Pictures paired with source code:
----------------

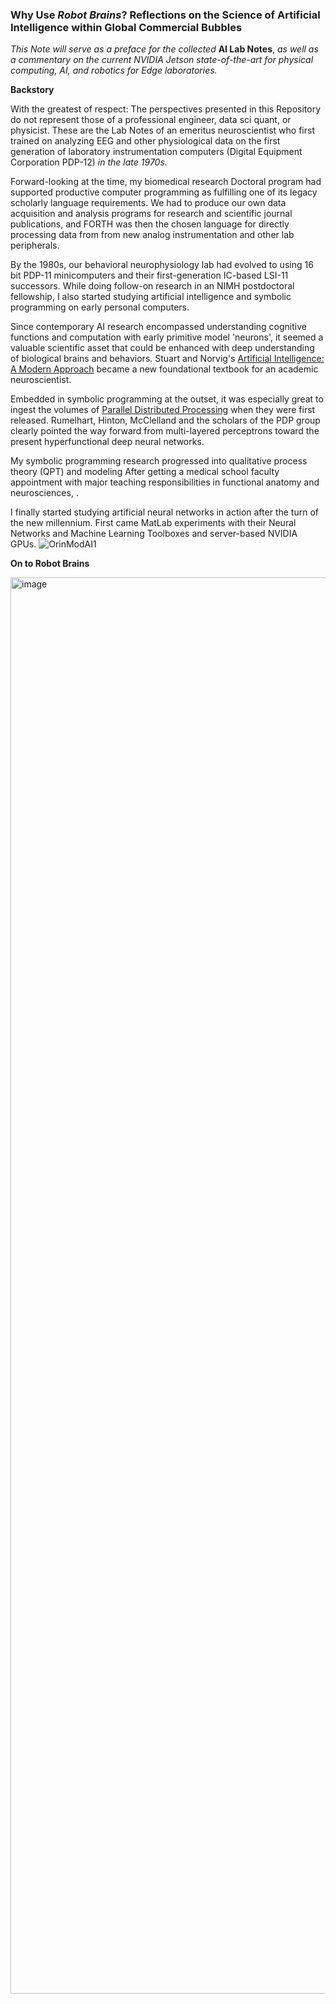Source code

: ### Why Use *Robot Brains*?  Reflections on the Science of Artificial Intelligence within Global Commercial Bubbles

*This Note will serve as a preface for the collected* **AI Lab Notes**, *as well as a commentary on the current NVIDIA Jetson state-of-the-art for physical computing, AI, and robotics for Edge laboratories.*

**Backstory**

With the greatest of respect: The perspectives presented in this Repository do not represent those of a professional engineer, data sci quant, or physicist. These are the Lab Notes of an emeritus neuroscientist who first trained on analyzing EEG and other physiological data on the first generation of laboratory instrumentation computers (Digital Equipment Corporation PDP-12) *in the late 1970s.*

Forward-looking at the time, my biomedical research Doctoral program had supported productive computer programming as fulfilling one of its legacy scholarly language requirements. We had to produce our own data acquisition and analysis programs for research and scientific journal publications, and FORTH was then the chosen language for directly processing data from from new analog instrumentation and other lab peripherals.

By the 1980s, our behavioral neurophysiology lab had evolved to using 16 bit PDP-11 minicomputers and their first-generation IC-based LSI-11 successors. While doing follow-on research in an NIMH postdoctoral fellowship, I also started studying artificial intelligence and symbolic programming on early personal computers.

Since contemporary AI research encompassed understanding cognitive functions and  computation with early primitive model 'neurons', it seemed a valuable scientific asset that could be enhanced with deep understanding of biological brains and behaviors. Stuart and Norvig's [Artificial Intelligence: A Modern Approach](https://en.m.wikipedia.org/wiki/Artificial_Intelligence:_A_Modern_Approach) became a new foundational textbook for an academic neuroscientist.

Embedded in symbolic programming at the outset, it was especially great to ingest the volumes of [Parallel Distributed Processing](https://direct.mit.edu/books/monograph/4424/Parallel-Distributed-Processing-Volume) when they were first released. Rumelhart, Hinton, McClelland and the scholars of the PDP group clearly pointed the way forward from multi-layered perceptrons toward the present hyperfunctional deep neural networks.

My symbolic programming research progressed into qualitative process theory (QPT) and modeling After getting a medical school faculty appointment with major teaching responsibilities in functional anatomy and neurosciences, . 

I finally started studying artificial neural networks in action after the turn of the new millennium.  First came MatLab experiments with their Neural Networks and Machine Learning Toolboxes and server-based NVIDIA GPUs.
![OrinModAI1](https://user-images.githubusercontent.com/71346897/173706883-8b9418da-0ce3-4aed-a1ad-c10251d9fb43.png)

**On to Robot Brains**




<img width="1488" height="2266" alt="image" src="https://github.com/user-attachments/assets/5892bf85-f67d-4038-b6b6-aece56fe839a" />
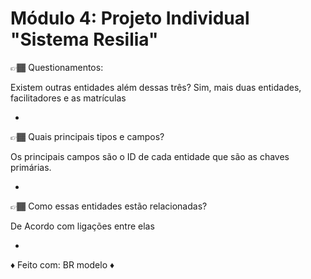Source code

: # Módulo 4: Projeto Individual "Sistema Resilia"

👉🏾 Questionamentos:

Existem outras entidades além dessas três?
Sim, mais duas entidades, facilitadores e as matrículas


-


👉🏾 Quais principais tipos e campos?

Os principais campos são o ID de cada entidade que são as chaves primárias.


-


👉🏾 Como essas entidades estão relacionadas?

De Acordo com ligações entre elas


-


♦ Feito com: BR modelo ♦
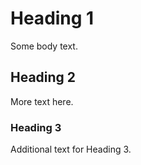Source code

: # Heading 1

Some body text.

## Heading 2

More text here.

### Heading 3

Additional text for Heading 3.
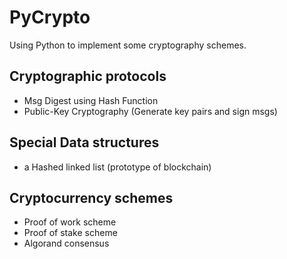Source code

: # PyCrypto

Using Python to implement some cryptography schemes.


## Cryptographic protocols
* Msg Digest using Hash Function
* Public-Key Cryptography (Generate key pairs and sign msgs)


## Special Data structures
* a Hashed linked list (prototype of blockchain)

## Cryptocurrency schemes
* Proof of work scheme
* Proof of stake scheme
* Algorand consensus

----------------

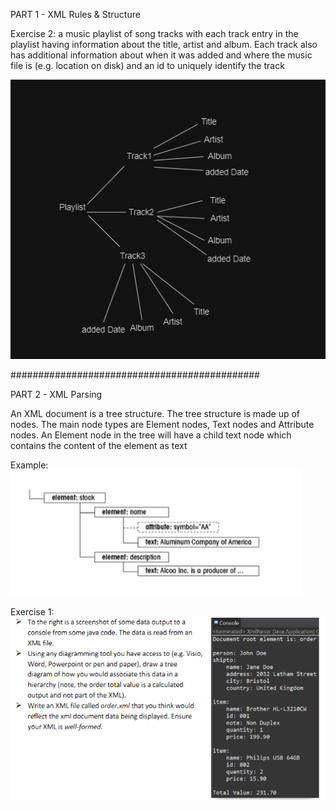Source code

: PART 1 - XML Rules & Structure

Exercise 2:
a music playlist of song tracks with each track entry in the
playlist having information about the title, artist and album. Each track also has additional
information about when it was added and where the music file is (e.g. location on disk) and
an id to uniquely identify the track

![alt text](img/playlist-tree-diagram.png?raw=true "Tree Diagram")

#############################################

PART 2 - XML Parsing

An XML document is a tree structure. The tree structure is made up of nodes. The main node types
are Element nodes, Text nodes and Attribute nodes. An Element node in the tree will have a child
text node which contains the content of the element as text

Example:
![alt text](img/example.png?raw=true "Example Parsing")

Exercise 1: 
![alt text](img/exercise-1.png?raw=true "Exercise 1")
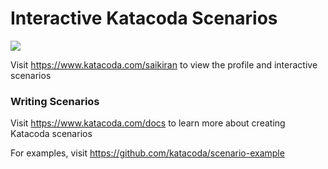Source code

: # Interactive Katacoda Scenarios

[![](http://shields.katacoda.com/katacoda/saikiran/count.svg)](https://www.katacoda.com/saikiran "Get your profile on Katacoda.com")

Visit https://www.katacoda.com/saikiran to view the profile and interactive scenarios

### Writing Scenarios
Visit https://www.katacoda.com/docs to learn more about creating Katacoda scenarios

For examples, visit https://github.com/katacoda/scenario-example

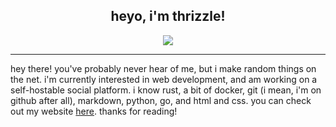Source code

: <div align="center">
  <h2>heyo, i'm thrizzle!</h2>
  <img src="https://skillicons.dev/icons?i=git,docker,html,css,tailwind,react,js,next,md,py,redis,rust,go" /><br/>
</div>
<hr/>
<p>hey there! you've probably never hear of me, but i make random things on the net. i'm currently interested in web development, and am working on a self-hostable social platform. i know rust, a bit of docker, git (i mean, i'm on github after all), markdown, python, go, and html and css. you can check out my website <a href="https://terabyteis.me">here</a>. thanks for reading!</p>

----------------

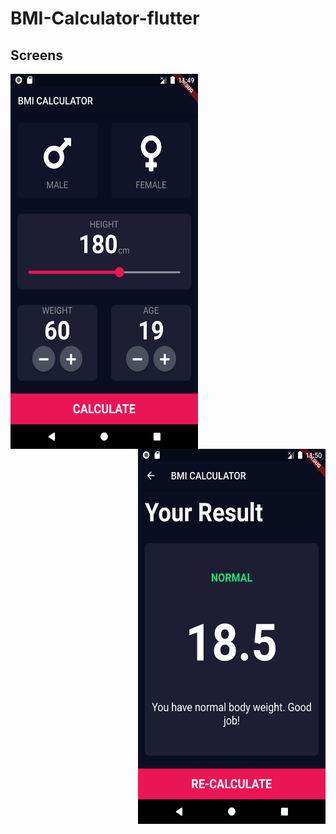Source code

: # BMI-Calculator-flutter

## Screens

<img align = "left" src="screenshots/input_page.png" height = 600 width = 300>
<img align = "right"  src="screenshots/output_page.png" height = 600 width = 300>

----------------

[Your assignment]
Filter the records above, keeping each line that contains the word "true".

[Result of the exercise]
![alt text](img/playlist-tree-diagram.png?raw=true "Tree Diagram")
![alt text](img/example.png?raw=true "Example Parsing")
![alt text](img/exercise-1.png?raw=true "Exercise 1")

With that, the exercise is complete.